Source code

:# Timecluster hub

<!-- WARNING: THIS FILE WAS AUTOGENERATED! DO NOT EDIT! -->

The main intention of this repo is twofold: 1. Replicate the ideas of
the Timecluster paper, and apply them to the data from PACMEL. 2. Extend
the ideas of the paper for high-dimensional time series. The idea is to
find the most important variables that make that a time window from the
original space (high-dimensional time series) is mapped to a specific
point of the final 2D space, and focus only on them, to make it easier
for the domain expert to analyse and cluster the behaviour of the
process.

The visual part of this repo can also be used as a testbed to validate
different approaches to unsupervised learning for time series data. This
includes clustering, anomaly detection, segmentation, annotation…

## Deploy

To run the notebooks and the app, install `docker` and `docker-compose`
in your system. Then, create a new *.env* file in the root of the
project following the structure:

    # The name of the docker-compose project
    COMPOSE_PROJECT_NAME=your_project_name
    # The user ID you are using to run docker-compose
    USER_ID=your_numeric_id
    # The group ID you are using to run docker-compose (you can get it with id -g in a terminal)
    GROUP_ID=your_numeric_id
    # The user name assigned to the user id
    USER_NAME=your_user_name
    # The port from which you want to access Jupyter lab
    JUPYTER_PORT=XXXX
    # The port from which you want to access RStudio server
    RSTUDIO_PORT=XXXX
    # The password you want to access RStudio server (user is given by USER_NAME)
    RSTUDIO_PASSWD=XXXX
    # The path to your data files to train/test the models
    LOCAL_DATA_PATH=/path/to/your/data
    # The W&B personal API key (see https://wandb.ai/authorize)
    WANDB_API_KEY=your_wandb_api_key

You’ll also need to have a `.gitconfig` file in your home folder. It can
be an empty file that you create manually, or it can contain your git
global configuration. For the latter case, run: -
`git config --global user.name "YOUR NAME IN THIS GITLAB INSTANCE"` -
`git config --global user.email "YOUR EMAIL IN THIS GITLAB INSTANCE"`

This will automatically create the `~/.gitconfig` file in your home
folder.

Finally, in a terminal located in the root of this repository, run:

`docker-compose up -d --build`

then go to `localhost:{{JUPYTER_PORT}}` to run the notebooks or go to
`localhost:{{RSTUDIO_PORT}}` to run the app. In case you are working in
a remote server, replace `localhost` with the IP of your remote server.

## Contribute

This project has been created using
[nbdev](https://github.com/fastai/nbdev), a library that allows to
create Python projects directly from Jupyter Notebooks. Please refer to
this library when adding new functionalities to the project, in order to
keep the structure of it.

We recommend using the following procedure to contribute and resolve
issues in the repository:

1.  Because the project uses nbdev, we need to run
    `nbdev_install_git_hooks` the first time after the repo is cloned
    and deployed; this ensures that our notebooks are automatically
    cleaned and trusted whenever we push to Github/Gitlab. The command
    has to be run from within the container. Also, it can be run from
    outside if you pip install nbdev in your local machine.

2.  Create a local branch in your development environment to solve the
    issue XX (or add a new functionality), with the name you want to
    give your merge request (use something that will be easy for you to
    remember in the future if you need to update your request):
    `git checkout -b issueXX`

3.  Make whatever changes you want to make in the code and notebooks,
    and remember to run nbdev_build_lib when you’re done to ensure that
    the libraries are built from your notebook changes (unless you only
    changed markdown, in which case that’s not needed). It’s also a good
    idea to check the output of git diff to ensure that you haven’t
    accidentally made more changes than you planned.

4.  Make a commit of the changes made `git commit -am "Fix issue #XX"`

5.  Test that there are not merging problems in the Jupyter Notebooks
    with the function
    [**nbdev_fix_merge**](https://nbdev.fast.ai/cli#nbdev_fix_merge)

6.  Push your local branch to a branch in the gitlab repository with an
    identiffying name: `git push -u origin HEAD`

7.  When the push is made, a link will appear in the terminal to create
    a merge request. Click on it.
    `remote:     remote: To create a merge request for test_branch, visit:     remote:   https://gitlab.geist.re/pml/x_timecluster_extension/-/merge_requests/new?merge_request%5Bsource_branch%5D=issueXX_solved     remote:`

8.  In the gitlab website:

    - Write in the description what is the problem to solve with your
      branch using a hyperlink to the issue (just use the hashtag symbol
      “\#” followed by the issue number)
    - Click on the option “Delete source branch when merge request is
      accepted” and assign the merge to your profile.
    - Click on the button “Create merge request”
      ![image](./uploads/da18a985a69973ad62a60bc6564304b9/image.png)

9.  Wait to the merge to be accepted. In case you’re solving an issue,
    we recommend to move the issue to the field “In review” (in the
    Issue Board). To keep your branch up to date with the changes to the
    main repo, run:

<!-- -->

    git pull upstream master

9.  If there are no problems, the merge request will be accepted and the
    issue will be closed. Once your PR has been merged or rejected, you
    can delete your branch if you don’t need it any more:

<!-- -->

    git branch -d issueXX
--------
## What is being asked
Find each line in the material above that carries the string "terminal", and copy it.

## Result of the exercise
    # The group ID you are using to run docker-compose (you can get it with id -g in a terminal)
Finally, in a terminal located in the root of this repository, run:
7.  When the push is made, a link will appear in the terminal to create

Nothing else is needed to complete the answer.